> _Listed entries_
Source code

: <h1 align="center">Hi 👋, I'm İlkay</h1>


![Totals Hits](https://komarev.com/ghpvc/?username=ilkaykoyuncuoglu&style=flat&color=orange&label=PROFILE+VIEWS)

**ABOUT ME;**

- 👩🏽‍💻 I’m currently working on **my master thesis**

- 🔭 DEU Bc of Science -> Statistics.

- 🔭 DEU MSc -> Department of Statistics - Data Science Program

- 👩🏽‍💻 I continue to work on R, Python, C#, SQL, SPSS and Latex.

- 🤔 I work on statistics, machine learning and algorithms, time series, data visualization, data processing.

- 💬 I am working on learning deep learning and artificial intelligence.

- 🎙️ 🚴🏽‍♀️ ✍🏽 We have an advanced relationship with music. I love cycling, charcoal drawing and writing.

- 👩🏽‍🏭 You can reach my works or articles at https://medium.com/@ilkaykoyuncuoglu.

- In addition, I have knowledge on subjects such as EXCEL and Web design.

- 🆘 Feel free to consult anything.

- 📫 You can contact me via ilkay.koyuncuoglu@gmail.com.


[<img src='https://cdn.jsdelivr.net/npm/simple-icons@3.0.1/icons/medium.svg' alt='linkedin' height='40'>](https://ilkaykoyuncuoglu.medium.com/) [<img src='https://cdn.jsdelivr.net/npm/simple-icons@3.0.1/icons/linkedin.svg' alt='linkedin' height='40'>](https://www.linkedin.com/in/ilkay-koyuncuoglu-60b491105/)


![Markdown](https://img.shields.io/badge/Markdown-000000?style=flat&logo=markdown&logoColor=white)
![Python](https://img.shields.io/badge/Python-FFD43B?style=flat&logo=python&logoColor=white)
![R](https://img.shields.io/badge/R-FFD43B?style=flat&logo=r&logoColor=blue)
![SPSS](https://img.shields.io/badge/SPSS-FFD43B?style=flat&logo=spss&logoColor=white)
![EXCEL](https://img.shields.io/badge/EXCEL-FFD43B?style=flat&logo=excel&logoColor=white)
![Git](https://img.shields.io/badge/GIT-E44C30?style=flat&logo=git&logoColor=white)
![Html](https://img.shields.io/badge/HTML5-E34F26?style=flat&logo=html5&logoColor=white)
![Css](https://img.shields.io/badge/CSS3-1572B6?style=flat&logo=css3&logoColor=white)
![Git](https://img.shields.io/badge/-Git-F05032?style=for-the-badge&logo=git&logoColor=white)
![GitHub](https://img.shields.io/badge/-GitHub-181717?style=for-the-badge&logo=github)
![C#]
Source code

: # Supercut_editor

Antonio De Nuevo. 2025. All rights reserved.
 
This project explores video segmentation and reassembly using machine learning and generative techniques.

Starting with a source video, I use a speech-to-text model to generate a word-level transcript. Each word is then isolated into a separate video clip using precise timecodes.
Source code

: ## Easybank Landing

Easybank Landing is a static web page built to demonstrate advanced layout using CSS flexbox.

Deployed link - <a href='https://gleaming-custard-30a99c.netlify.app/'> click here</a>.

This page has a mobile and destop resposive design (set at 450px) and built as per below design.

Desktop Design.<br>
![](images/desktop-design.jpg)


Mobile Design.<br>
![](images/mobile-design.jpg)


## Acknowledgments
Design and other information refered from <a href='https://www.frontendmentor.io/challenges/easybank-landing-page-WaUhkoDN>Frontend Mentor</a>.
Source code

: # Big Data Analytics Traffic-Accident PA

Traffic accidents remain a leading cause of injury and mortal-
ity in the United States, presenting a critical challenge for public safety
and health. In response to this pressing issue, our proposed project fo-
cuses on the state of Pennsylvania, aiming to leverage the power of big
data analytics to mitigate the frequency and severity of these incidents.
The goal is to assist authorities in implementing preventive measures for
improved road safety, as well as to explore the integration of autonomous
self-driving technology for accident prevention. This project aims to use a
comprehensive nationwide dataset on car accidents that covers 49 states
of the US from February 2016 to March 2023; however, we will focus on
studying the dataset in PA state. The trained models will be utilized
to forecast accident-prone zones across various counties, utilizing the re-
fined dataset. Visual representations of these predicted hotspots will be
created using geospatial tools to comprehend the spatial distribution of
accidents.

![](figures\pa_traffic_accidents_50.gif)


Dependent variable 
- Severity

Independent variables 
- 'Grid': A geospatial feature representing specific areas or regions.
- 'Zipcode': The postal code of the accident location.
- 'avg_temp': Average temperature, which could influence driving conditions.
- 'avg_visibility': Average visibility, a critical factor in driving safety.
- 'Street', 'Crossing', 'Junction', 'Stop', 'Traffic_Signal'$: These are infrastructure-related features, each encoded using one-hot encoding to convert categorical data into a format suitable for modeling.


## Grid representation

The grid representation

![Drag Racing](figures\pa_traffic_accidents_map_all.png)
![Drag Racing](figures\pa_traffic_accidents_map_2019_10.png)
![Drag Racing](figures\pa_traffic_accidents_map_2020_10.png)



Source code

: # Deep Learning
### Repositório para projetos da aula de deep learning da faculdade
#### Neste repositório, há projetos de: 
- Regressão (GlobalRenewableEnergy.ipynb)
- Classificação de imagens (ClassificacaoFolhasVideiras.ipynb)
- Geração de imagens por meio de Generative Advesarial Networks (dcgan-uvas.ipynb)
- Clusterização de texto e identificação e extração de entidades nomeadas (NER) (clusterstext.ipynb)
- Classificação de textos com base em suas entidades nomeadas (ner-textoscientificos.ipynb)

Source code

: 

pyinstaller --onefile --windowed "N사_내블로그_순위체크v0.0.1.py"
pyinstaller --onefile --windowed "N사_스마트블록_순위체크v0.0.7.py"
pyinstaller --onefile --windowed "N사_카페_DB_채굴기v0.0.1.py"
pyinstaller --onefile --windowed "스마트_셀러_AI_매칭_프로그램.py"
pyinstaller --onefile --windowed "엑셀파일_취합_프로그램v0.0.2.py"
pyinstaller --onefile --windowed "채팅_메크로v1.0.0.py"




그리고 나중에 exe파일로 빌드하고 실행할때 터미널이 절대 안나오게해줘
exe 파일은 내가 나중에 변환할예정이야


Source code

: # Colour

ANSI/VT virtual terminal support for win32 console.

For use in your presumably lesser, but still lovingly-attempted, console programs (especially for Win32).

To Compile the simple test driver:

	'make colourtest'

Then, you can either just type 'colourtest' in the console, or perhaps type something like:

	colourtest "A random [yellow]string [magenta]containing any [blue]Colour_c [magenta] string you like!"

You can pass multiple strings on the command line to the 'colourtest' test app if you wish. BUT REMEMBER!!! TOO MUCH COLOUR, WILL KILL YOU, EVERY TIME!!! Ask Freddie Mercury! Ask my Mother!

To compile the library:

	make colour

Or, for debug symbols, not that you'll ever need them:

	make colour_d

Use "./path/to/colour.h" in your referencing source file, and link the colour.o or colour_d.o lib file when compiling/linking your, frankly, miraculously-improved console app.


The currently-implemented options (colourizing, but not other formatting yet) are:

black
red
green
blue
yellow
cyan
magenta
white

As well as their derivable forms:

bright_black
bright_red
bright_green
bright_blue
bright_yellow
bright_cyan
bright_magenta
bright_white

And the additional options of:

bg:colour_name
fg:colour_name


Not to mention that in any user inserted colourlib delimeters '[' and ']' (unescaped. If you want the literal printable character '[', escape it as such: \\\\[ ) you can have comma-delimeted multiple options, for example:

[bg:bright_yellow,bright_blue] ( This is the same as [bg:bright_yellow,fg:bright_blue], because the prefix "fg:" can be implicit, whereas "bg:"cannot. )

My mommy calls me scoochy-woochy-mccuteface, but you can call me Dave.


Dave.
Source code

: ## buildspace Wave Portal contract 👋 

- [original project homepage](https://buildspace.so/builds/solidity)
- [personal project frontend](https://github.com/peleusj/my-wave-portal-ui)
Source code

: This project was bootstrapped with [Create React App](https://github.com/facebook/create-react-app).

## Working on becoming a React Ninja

> _Required action_
From the first line of the material above down to the line with "- 📫 You can", output each line exactly; include both of those lines and add no others.

> _Expected output_
Source code

: <h1 align="center">Hi 👋, I'm İlkay</h1>


![Totals Hits](https://komarev.com/ghpvc/?username=ilkaykoyuncuoglu&style=flat&color=orange&label=PROFILE+VIEWS)

**ABOUT ME;**

- 👩🏽‍💻 I’m currently working on **my master thesis**

- 🔭 DEU Bc of Science -> Statistics.

- 🔭 DEU MSc -> Department of Statistics - Data Science Program

- 👩🏽‍💻 I continue to work on R, Python, C#, SQL, SPSS and Latex.

- 🤔 I work on statistics, machine learning and algorithms, time series, data visualization, data processing.

- 💬 I am working on learning deep learning and artificial intelligence.

- 🎙️ 🚴🏽‍♀️ ✍🏽 We have an advanced relationship with music. I love cycling, charcoal drawing and writing.

- 👩🏽‍🏭 You can reach my works or articles at https://medium.com/@ilkaykoyuncuoglu.

- In addition, I have knowledge on subjects such as EXCEL and Web design.

- 🆘 Feel free to consult anything.

- 📫 You can contact me via ilkay.koyuncuoglu@gmail.com.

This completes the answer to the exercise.